Another point of confusion here. The spike protein doesn't stay in the cells once expressed. Another section of the mRNA - a sequence termed the S glycoprotein signal peptide in the 5' UTR - serves as an instruction for what to do with the protein as it's produced. Both the Pfizer and Moderna vaccines contain the instruction to export the spike protein out of the cell, so the immune system can see it. If the protein stayed inside the cells, the immune system would not be able to target it. Nor is the immune system going to target the cells just for expressing the spike protein. Unless the cells begin malfunctioning to the point that it's detectable via the various intercellular signaling methods.

Clearly you have not read the Moderna and Pfizer papers.

The cells that take in the mrna do produce protein and as a consequence are attacked by the immune system and destroyed. If they are not then the vaccine is malfunctioning even worse than we already saw. The selling point of the modified spike protein encoded in the mrna used was that it would be 'anchored' to the cell membrane but exposed. This inevitably drawing an attack and ending with apoptosis. One possible problem is that this does not necessarily avoid the protein at that stage getting loose and wrecking some more havoc before being destroyed.

To be clear: I'm accusing you of deliberate misdirection. You use a lot of terms to pretend you're being technical but you are attempting to distract from what really goes on. And I do not thing you ever argued here about the covid and pharma iindustry issues in good faith. I know when I see certain types of attempted manipulation. It's not accidental.
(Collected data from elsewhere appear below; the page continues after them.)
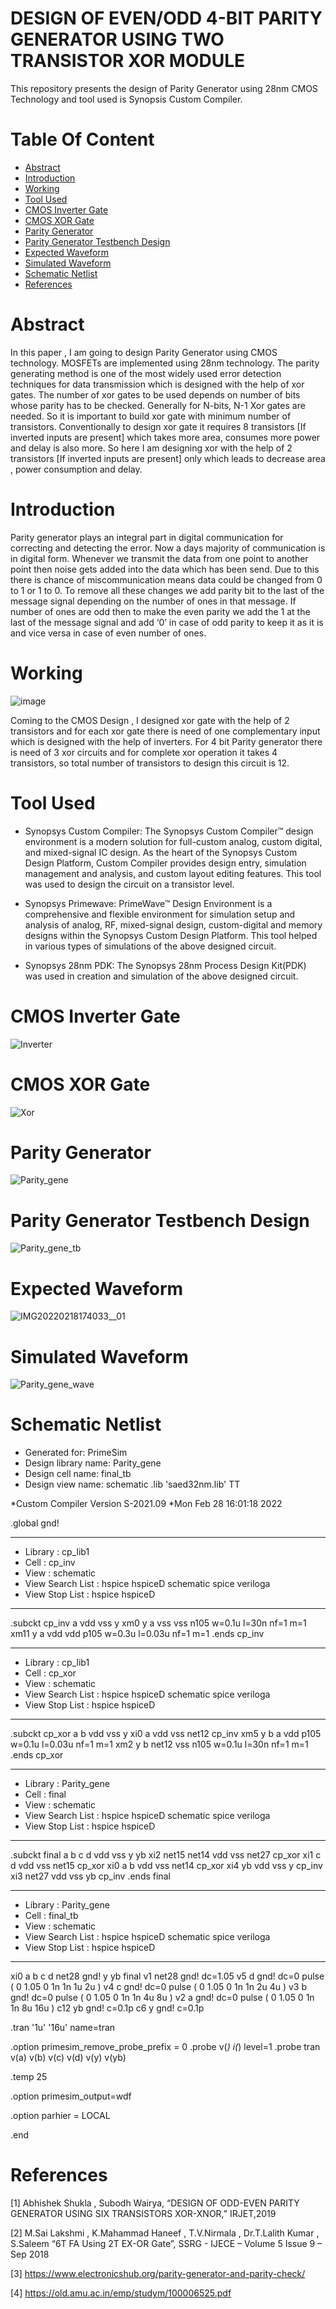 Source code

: # DESIGN OF EVEN/ODD 4-BIT PARITY GENERATOR USING TWO TRANSISTOR XOR MODULE
This repository presents the design of Parity Generator using 28nm CMOS Technology and tool used is Synopsis Custom Compiler.
# Table Of Content
- [Abstract](https://github.com/AniJoshi12/Party-Generator/blob/main/README.md#Abstract)
- [Introduction](https://github.com/AniJoshi12/Party-Generator/blob/main/README.md#Introduction)
- [Working](https://github.com/AniJoshi12/Party-Generator/blob/main/README.md#Working)
- [Tool Used](https://github.com/AniJoshi12/Party-Generator/blob/main/README.md#Tool-Used)
- [CMOS Inverter Gate](https://github.com/AniJoshi12/Party-Generator/blob/main/README.md#CMOS-Inverter-Gate)
- [CMOS XOR Gate](https://github.com/AniJoshi12/Party-Generator/blob/main/README.md#CMOS-XOR-Gate)
- [Parity Generator](https://github.com/AniJoshi12/Party-Generator/blob/main/README.md#Parity-Generator)
- [Parity Generator Testbench Design](https://github.com/AniJoshi12/Party-Generator/blob/main/README.md#Parity-Generator-Testbench-Design)
- [Expected Waveform](https://github.com/AniJoshi12/Party-Generator/blob/main/README.md#Expected-Waveform)
- [Simulated Waveform](https://github.com/AniJoshi12/Party-Generator/blob/main/README.md#Simulated-Waveform)
- [Schematic Netlist](https://github.com/AniJoshi12/Party-Generator/blob/main/README.md#Schematic-Netlist)
- [References](https://github.com/AniJoshi12/Party-Generator/blob/main/README.md#References)

# Abstract
In this paper , I am going to design Parity Generator using CMOS technology. MOSFETs are implemented using 28nm technology.
The parity generating method is one of the most widely used error detection techniques for data transmission which is designed
with the help of xor gates. The number of xor gates to be used depends on number of bits whose parity has to be checked.
Generally for N-bits, N-1 Xor gates are needed. So it is important to build xor gate with minimum number of transistors.
Conventionally to design xor gate it requires 8 transistors [If inverted inputs are present] which takes more area, consumes 
more power and delay is also more. So here I am designing xor with the help of 2 transistors [If inverted inputs are present] only 
which leads to decrease area , power consumption and delay.

# Introduction
Parity generator plays an integral part in digital communication for correcting and detecting the error. Now a days majority of 
communication is in digital form. Whenever we transmit the data from one point to another point then noise gets added into the data 
which has been send. Due to this there is chance of miscommunication means data could be changed from 0 to 1 or 1 to 0.
To remove all these changes we add parity bit to the last of the message signal depending on the number of ones in that message. 
If number of ones are odd then to make the even parity we add the 1 at the last of the message signal and add ‘0’ in case of odd 
parity to keep it as it is and vice versa in case of even number of ones.

# Working
![image](https://user-images.githubusercontent.com/100522966/156019591-67a3fc94-c704-463d-94dc-8878aa3cd674.png)

Coming to the CMOS Design , I designed xor gate with the help 
of 2 transistors and for each xor gate there is need of one 
complementary input which is designed with the help of inverters. 
For 4 bit Parity generator there is need of 3 xor circuits and for 
complete xor operation it takes 4 transistors, so total number of 
transistors to design this circuit is 12. 


# Tool Used
- Synopsys Custom Compiler: The Synopsys Custom Compiler™ design environment is a modern solution for full-custom analog, custom digital, and mixed-signal IC design. As the heart
of the Synopsys Custom Design Platform, Custom Compiler provides design entry, simulation management and analysis, and custom layout editing features. This tool was used to design the circuit on a transistor level.

- Synopsys Primewave: PrimeWave™ Design Environment is a comprehensive and flexible environment for simulation setup and analysis of analog, RF, mixed-signal design, custom-digital and memory designs within the Synopsys Custom Design Platform. This tool helped in various types of simulations of the above designed circuit.

- Synopsys 28nm PDK: The Synopsys 28nm Process Design Kit(PDK) was used in creation and simulation of the above designed circuit.

# CMOS Inverter Gate
![Inverter](https://user-images.githubusercontent.com/100522966/155893158-d4e660bd-86b3-4030-a142-3747dd995419.JPG)

# CMOS XOR Gate
![Xor](https://user-images.githubusercontent.com/100522966/155893190-c46562ef-97d0-49e3-8f29-ba2f571bc662.JPG)

# Parity Generator
![Parity_gene](https://user-images.githubusercontent.com/100522966/156007810-cc253626-0b31-4a6e-8a32-caff9ab709b0.JPG)

# Parity Generator Testbench Design
![Parity_gene_tb](https://user-images.githubusercontent.com/100522966/156007922-3579f5fd-f365-487b-8016-445c631a3551.JPG)

# Expected Waveform
![IMG20220218174033__01](https://user-images.githubusercontent.com/100522966/156008116-5f51fd3f-8820-4725-8ebd-84ab43a0ba35.jpg)

# Simulated Waveform
![Parity_gene_wave](https://user-images.githubusercontent.com/100522966/156008074-c6031885-7147-4c40-846a-244d4950f7dd.JPG)

# Schematic Netlist
*  Generated for: PrimeSim
*  Design library name: Parity_gene
*  Design cell name: final_tb
*  Design view name: schematic
.lib 'saed32nm.lib' TT

*Custom Compiler Version S-2021.09
*Mon Feb 28 16:01:18 2022

.global gnd!
********************************************************************************
* Library          : cp_lib1
* Cell             : cp_inv
* View             : schematic
* View Search List : hspice hspiceD schematic spice veriloga
* View Stop List   : hspice hspiceD
********************************************************************************
.subckt cp_inv a vdd vss y
xm0 y a vss vss n105 w=0.1u l=30n nf=1 m=1
xm11 y a vdd vdd p105 w=0.3u l=0.03u nf=1 m=1
.ends cp_inv

********************************************************************************
* Library          : cp_lib1
* Cell             : cp_xor
* View             : schematic
* View Search List : hspice hspiceD schematic spice veriloga
* View Stop List   : hspice hspiceD
********************************************************************************
.subckt cp_xor a b vdd vss y
xi0 a vdd vss net12 cp_inv
xm5 y b a vdd p105 w=0.1u l=0.03u nf=1 m=1
xm2 y b net12 vss n105 w=0.1u l=30n nf=1 m=1
.ends cp_xor

********************************************************************************
* Library          : Parity_gene
* Cell             : final
* View             : schematic
* View Search List : hspice hspiceD schematic spice veriloga
* View Stop List   : hspice hspiceD
********************************************************************************
.subckt final a b c d vdd vss y yb
xi2 net15 net14 vdd vss net27 cp_xor
xi1 c d vdd vss net15 cp_xor
xi0 a b vdd vss net14 cp_xor
xi4 yb vdd vss y cp_inv
xi3 net27 vdd vss yb cp_inv
.ends final

********************************************************************************
* Library          : Parity_gene
* Cell             : final_tb
* View             : schematic
* View Search List : hspice hspiceD schematic spice veriloga
* View Stop List   : hspice hspiceD
********************************************************************************
xi0 a b c d net28 gnd! y yb final
v1 net28 gnd! dc=1.05
v5 d gnd! dc=0 pulse ( 0 1.05 0 1n 1n 1u 2u )
v4 c gnd! dc=0 pulse ( 0 1.05 0 1n 1n 2u 4u )
v3 b gnd! dc=0 pulse ( 0 1.05 0 1n 1n 4u 8u )
v2 a gnd! dc=0 pulse ( 0 1.05 0 1n 1n 8u 16u )
c12 yb gnd! c=0.1p
c6 y gnd! c=0.1p








.tran '1u' '16u' name=tran

.option primesim_remove_probe_prefix = 0
.probe v(*) i(*) level=1
.probe tran v(a) v(b) v(c) v(d) v(y) v(yb)

.temp 25



.option primesim_output=wdf


.option parhier = LOCAL






.end

# References
[1] Abhishek Shukla , Subodh Wairya, “DESIGN OF ODD-EVEN 
PARITY GENERATOR USING SIX TRANSISTORS XOR-XNOR,” 
IRJET,2019

[2] M.Sai Lakshmi , K.Mahammad Haneef , T.V.Nirmala , Dr.T.Lalith 
Kumar , S.Saleem “6T FA Using 2T EX-OR Gate”, SSRG - IJECE –
Volume 5 Issue 9 – Sep 2018

[3] https://www.electronicshub.org/parity-generator-and-parity-check/

[4] https://old.amu.ac.in/emp/studym/100006525.pdf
Some basic questions, are you willing to answer succinctly and in plain language?

What exactly happens to the produced protein? To be specific, where exactly does it move into after being produced?
Do you agree or do you deny that it is supposed to moves into the cell membrane and gets exposed to the outside of the sell, but anchored to the cell that produced it?
What is supposed to happen to that cell when the immune system reacts to the protein?

And I'm worried that at least the people who liked your comment willfully choong ignorance rather than researching things because checking things out might reveal to them uncomfortable knowledge. The embracing of ignorance in contemporary culture, for the same of some tribal sense of belonging to a side of any ongoing "polemic", worries me more than the covid! Facts are there to check and people refuse to check, refuse to see, and keep playing according to the "narrative" of the tribe they think they ought to belong to. There's some serious psychological/social breakdown going on...

Edited: I may be getting to harsh here. People are human, and subject to unconscious bias, professional bias, social influence, whatever.
But I am very, very frustrated at the attempts to not see the problems of this whole covid disaster, of what was done wrong.